#Installazione pacchetti necessari

In [0]:
# Install required libs

### please update Albumentations to version>=0.3.0 for `Lambda` transform support
!pip install -U albumentations==0.3.0 --user 
!pip install -U --pre segmentation-models --user

# Connessione a directory Drive

In [0]:
from google.colab import drive
drive.mount('/content/drive')

Drive already mounted at /content/drive; to attempt to forcibly remount, call drive.mount("/content/drive", force_remount=True).


# Loading Dataset immagini di input

In [0]:
import numpy as np
PATH_BASE = '/content/drive/My Drive/Appunti delle lezioni/2Anno2Semestre/Digital Image Processing/surface_normal_estimation/'

In [0]:
immagini_db = np.load(PATH_BASE + 'input_imgs_dataset.npy')

In [0]:
print(immagini_db.shape)
N = immagini_db.shape[0]

(1446, 195, 260, 3)


# Loading Clusterizzazione in 40 normali pixel per pixel

In [0]:
reshaped_labels = np.load(PATH_BASE + "normals_centroid_labels.npy")
codebook = np.load(PATH_BASE + "codebook_labels_3d_components.npy")

In [0]:
reshaped_labels.shape

(1446, 195, 260)

Si passa da WxH a WxHxC dove C rappresenta i singoli cluster

In [0]:
def process_channels(reshaped_labels):
  reshaped_labels_processed = np.zeros((reshaped_labels.shape[0], reshaped_labels.shape[1], reshaped_labels.shape[2], 40), dtype="uint8")
  for n in range(0, reshaped_labels_processed.shape[0]):
    for i in range(0, reshaped_labels_processed.shape[1]):
      for j in range(0, reshaped_labels_processed.shape[2]):
        reshaped_labels_processed[n][i][j][reshaped_labels[n][i][j]] = 1
  return reshaped_labels_processed

In [0]:
np.save('/content/drive/My Drive/Appunti delle lezioni/2Anno2Semestre/Digital Image Processing/' + "normals_centroid_labels_40channels.npy", reshaped_labels_processed)

In [0]:
reshaped_labels_processed = np.load('/content/drive/My Drive/Appunti delle lezioni/2Anno2Semestre/Digital Image Processing/normals_centroid_labels_40channels.npy')

# Modellizzazione

In [0]:
from sklearn.model_selection import train_test_split
x_trainval, x_test, y_trainval, y_test = train_test_split(immagini_db, reshaped_labels_processed, test_size=0.3, random_state=1221)
x_train, x_val, y_train, y_val = train_test_split(x_trainval, y_trainval, test_size=0.2, random_state=2442)

In [0]:
import cv2
import keras
import tensorflow as tf
import numpy as np
import matplotlib.pyplot as plt

Using TensorFlow backend.


In [0]:
# helper function for data visualization
def visualize(**images):
    """PLot images in one row."""
    n = len(images)
    plt.figure(figsize=(16, 5))
    for i, (name, image) in enumerate(images.items()):
        plt.subplot(1, n, i + 1)
        plt.xticks([])
        plt.yticks([])
        plt.title(' '.join(name.split('_')).title())
        plt.imshow(image)
    plt.show()
    
# helper function for data visualization    
def denormalize(x):
    """Scale image to range 0..1 for correct plot"""
    x_max = np.percentile(x, 98)
    x_min = np.percentile(x, 2)    
    x = (x - x_min) / (x_max - x_min)
    x = x.clip(0, 1)
    return x
    

# classes for data loading and preprocessing
class Dataset:
    """Normal surface dataset.

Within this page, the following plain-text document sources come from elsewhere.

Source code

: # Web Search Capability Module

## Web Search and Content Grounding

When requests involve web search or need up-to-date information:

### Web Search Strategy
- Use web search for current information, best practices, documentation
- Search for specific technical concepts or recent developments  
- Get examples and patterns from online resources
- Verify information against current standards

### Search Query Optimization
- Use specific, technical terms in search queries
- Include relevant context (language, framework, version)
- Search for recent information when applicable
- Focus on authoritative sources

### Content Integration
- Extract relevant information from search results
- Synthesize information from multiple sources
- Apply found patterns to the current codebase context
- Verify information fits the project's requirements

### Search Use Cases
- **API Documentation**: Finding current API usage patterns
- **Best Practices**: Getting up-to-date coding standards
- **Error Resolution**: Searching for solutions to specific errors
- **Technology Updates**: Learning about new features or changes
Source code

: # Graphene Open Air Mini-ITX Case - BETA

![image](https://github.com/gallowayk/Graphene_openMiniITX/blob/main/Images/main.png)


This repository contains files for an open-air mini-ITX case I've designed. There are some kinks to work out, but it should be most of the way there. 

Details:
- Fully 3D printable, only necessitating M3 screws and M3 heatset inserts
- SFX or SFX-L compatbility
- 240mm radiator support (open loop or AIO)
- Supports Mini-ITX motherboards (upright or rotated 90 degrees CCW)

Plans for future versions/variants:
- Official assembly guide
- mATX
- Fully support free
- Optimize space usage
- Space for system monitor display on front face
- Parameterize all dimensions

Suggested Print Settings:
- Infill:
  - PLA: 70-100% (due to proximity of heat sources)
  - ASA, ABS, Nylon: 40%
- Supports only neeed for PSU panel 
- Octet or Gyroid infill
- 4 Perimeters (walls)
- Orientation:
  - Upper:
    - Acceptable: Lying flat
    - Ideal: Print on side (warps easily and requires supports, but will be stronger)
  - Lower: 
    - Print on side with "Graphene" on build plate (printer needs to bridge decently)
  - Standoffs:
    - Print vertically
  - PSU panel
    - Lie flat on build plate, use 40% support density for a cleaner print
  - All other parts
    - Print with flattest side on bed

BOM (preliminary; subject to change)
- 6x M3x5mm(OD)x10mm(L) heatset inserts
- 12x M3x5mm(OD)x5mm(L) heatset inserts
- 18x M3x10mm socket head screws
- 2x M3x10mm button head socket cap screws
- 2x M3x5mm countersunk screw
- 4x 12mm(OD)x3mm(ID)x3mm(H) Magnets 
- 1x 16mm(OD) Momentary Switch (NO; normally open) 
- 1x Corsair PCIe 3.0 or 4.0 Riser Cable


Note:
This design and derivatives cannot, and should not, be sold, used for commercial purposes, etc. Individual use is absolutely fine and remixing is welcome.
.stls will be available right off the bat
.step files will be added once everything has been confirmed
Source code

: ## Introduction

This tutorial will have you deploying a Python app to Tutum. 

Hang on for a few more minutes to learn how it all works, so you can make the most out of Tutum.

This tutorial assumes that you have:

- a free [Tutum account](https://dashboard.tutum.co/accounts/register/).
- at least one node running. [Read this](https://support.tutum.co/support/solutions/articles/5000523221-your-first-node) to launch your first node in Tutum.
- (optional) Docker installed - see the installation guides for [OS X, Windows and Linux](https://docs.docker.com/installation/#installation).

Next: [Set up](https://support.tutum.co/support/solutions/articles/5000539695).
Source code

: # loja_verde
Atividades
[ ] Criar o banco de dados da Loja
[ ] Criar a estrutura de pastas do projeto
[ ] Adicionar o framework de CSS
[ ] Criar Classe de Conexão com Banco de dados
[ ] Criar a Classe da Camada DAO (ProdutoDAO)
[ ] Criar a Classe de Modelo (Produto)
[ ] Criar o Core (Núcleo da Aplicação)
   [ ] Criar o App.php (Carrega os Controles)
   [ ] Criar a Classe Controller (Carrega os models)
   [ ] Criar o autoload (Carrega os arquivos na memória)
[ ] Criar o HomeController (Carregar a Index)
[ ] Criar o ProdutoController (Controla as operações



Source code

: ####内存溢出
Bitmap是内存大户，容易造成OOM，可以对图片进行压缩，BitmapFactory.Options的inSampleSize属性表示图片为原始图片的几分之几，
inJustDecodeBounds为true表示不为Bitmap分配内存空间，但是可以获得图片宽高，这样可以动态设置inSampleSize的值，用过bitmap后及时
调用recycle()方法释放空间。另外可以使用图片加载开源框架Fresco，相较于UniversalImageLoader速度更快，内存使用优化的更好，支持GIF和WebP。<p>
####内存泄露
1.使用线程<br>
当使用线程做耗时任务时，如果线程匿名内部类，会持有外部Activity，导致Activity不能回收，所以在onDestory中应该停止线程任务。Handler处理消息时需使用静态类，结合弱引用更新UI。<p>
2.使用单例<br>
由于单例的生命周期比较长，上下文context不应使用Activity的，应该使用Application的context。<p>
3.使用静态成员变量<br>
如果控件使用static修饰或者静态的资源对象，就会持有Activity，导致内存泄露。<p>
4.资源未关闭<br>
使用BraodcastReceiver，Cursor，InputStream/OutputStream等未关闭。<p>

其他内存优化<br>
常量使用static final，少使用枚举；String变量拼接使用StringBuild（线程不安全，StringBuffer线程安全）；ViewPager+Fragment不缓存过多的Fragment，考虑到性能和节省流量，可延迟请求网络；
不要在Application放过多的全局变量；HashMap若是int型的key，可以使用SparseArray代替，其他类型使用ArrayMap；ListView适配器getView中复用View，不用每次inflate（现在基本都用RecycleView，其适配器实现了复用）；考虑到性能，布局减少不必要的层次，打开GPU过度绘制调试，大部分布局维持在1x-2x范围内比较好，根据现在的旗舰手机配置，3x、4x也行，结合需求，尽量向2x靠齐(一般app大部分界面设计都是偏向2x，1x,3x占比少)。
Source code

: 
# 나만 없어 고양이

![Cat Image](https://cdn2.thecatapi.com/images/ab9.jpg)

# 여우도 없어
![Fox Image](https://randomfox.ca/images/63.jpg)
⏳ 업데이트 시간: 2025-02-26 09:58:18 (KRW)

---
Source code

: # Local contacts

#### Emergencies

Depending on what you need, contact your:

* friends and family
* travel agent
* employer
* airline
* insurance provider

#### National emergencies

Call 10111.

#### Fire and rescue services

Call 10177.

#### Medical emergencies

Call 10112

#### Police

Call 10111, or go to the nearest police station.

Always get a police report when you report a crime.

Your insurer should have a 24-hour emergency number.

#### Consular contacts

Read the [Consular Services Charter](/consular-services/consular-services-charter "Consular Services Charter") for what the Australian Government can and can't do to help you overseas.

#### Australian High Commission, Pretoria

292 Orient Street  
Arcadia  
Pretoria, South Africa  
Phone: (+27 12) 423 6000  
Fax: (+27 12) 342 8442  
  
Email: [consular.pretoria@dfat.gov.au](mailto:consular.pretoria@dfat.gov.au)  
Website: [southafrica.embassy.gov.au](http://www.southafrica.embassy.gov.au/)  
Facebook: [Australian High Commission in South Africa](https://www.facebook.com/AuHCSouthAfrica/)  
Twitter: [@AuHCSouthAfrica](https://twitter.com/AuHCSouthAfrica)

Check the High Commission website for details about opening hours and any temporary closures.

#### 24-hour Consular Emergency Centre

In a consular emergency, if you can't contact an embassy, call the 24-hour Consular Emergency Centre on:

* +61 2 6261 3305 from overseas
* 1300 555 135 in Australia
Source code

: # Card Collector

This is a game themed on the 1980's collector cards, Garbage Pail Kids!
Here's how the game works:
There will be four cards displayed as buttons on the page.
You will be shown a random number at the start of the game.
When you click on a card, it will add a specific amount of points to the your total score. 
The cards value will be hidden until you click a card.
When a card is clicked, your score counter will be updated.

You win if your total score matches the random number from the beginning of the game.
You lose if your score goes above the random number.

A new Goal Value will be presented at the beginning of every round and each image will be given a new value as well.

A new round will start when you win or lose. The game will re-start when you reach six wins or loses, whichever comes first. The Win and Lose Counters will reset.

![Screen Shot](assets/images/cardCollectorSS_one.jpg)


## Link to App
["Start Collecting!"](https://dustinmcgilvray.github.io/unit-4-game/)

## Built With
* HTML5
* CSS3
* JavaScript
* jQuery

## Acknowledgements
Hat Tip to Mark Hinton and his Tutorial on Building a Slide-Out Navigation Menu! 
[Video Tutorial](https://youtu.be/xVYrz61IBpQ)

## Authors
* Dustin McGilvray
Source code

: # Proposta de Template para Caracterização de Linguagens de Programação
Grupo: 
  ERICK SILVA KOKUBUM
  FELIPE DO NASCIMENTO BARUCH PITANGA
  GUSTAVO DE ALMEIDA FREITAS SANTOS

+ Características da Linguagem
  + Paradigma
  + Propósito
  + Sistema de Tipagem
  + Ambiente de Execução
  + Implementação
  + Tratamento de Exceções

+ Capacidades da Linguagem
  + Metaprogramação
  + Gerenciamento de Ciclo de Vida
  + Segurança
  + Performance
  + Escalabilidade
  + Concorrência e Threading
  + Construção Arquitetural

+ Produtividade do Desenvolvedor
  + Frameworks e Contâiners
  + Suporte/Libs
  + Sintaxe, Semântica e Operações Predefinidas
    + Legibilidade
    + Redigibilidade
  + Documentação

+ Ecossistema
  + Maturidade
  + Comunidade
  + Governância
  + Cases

Read images, apply augmentation and preprocessing transformations.
    
    Args:
        x (nparray): images
        y (nparray): label
        augmentation (albumentations.Compose): data transfromation pipeline 
            (e.g. flip, scale, etc.)
        preprocessing (albumentations.Compose): data preprocessing 
            (e.g. noralization, shape manipulation, etc.)
    
    """
    
    def __init__(
            self, 
            x, 
            y, 
            augmentation=None, 
            preprocessing=None,
    ):
        self.x = x
        self.y = y
        
        self.augmentation = augmentation
        self.preprocessing = preprocessing
    
    def __getitem__(self, i):
        # read data
        image = self.x[i]
        label = self.y[i]
        
        # apply augmentations
        if self.augmentation:
            sample = self.augmentation(image=image, label=label)
            image, mask = sample['image'], sample['label']
        
        # apply preprocessing
        if self.preprocessing:
            sample = self.preprocessing(image=image, label=label)
            image, mask = sample['image'], sample['label']
            
        return image, label
        
    def __len__(self):
        return self.x.shape[0]
    
    
class Dataloder(keras.utils.Sequence):
    """Load data from dataset and form batches
    
    Args:
        dataset: instance of Dataset class for image loading and preprocessing.
        batch_size: Integet number of images in batch.
        shuffle: Boolean, if `True` shuffle image indexes each epoch.
    """
    
    def __init__(self, dataset, batch_size=1, shuffle=False):
        self.dataset = dataset
        self.batch_size = batch_size
        self.shuffle = shuffle
        self.indexes = np.arange(len(dataset))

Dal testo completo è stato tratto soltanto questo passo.